O enredo nasceu de uma informal conversa de café entre o realizador e a actriz. Ele sempre quisera trabalhar com ela, mas tal nunca se proporcionara, pelo que inventou um guião em traços gerais e se deliciou com as expressões dela. Talvez, por isso, Binoche sofra, no filme, inúmeras transformações ridículas e incoerentes. Está eléctrica, nervosa, lacrimosa, quase psicótica, tem comportamentos que se ligam e desligam com um botão invisível. Recebeu o Prémio de Melhor Actriz em Cannes, mas apenas por ser quem é. Neste role playing, William Schimmell comporta-se com dignidade, mostrando o mesmo aborrecimento que o público para com os desajustes de Binoche. O papel esteve para pertencer a François Cluzet e a Robert DeNiro, mas acabou nas mãos de um cantor de ópera (barítono) que nunca representara antes.

No fundo, Cópia Autenticada é um improviso em três línguas (inglês, francês e italiano), passado na bucólica Toscânia, com dois personagens em conversa nonsense. Avança de modo trapalhão e termina num impasse porque, realmente, uma história como esta podia acabar em qualquer altura.

Copie Conforme 2010

4 Comments:

Blogger Flávio Gonçalves said...

Enfim, que "análise" mais absurda.

12/27/2010 1:10 AM  
Blogger Ricardo Lopes Moura said...

ah, sim? pelo que percebi da tua crítica, és muito mau observador. é que não é um filme sobre um casal que comemora o seu 15º aniversário de casamento, mas sobre um par de pessoas que não se conhece e que, a meio do filme, começa a dizer disparates e a juntar detalhes a uma vida imaginada. e, a partir desse momento, a dicotomia original/cópia deixa de ser abordada, evapora-se.

«A obra de arte é o objecto de estudo dos dois» - ela tem uma loja de antiguidades situada numa cave, não é nenhuma estudiosa. aliás, durante o filme inteiro parece uma neurótica imbecil.

afinal, o que tem a minha análise de absurdo, é o mero facto de não ir ao encontro da tua opinião?

12/27/2010 11:14 AM  
Blogger Flávio Gonçalves said...

Calma, Ricardo. A minha "má" observação partiu da mentira que enredam as duas personagens, isto é, tomou-a como verdade, tal como Kiarostami pretende demonstrar como uma cópia, uma falsidade, se pode mostrar autêntica. A mentirinha deles vai de encontro com a noção de arte que ambos discutem, ou seja, a tomam como "objecto de estudo" (daí o termo, não quer dizer que seja alguma "estudiosa").

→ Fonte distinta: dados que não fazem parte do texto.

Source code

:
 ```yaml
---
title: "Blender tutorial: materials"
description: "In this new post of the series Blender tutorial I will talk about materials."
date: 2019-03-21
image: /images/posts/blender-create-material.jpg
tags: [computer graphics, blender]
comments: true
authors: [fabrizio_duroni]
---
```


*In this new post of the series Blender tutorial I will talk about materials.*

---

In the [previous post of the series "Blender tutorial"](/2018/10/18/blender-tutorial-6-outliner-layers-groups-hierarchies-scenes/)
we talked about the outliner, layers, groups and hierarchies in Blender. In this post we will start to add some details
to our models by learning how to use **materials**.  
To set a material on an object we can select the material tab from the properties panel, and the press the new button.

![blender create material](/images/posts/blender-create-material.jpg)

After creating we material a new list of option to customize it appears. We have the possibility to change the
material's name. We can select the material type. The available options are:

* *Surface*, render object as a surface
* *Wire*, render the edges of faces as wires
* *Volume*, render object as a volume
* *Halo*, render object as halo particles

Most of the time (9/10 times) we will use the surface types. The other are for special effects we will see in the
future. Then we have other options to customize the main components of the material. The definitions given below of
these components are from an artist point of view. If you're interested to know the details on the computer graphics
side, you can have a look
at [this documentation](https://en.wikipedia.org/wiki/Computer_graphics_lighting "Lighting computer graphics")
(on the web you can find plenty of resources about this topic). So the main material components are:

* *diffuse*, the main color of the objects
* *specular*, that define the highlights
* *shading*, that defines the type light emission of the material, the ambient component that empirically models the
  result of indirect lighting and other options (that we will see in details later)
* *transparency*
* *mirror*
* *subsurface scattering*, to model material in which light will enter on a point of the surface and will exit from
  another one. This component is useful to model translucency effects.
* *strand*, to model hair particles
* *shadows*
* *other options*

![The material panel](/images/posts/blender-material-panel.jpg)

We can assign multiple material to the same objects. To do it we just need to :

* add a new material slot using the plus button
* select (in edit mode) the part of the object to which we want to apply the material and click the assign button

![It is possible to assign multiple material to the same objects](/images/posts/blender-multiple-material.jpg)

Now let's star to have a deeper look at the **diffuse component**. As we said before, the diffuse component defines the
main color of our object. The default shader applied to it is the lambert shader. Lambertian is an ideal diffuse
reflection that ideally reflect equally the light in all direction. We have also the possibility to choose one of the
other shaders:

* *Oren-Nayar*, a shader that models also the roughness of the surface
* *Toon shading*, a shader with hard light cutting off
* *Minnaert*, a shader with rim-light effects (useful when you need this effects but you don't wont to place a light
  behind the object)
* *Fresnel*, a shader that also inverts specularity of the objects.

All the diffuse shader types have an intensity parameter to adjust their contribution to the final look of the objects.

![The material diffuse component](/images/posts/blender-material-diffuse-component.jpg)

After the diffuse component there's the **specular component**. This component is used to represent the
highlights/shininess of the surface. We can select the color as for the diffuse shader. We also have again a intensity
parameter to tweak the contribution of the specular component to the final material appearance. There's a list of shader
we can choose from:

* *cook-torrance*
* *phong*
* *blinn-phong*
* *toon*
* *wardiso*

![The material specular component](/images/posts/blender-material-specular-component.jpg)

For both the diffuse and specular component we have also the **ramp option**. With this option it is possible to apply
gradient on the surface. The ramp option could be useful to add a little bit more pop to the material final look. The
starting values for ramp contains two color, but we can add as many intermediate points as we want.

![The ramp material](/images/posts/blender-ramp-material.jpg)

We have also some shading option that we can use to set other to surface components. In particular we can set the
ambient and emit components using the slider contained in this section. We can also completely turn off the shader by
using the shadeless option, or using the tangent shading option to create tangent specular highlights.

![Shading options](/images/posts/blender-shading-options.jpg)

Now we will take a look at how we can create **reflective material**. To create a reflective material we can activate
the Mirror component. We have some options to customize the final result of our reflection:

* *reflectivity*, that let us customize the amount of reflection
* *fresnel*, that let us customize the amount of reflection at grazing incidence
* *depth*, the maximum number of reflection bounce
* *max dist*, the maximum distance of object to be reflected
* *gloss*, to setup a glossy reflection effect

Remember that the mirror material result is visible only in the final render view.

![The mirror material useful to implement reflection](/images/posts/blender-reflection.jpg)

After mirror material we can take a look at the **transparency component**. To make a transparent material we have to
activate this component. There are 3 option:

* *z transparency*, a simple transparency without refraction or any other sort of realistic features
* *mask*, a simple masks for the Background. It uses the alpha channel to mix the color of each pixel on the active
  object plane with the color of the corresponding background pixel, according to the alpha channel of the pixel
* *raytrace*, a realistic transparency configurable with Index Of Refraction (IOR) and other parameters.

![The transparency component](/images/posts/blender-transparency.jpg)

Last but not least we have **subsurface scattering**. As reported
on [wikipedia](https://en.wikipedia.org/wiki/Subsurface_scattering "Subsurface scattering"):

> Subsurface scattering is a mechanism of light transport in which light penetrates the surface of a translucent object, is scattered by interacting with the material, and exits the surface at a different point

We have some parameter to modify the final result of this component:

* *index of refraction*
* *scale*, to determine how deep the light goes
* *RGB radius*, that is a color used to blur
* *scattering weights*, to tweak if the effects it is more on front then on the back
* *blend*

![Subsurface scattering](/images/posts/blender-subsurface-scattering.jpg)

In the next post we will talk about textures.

Reparo que o filme te suscitou muita irritação, e foi isso que notei no post e na tua resposta. Assim se justifica o meu "absurdo", porque acho que te restas ao palavreado sobre o absurdo e a (aparente) incoerência como se isso fosse mau. É só uma partida cinematográfica. Acho brilhante como o realizador conseguiu jogar com o tema da cópia pela metáfora do casal e da sua brincadeira.

Acho que devias ver o filme com outros olhos.

Abraço

12/28/2010 12:07 AM  
Blogger Ricardo Lopes Moura said...

Ah bom, Flávio. Opiniões fundamentadas gosto mais.

Sim, é verdade que o filme me irritou, e bastante, mas não por causa da rasteira. É porque a rasteira não foi bem aproveitada.
Uma cópia é algo praticamente igual ao original (é o exemplo do retratito que está no museu da terreola) e entre os dois protagonistas não há nenhuma dúvida em relação às suas identidades.

A meio, ele conta uma história em que ela se revê (a de andar à frente do filho), mas ele conta-a referindo-se a uma desconhecida. depois ela começa com inúmeras acusações e ele comporta-se como se não soubesse de nada (o que faz sentido, ela é que é neurótica), mas depois, no restaurante, vem com a memória de ela ter adormecido ao volante, cinco anos antes.

Enfim, a ideia podia ter funcionado, mas os diálogos teriam de ser quase todos revistos, porque eram muito pobres. As duas situações mencionadas supra são as únicas que resultam.

No fim, acho que o escritor, ao lavar o rosto e olhar-se ao espelho, está a perguntar-se se deve aproveitar a loucura da Binoche para ter sexo com ela, ou se com isso vai ganhar uma stalker e o melhor é esquecer a ideia libidinosa.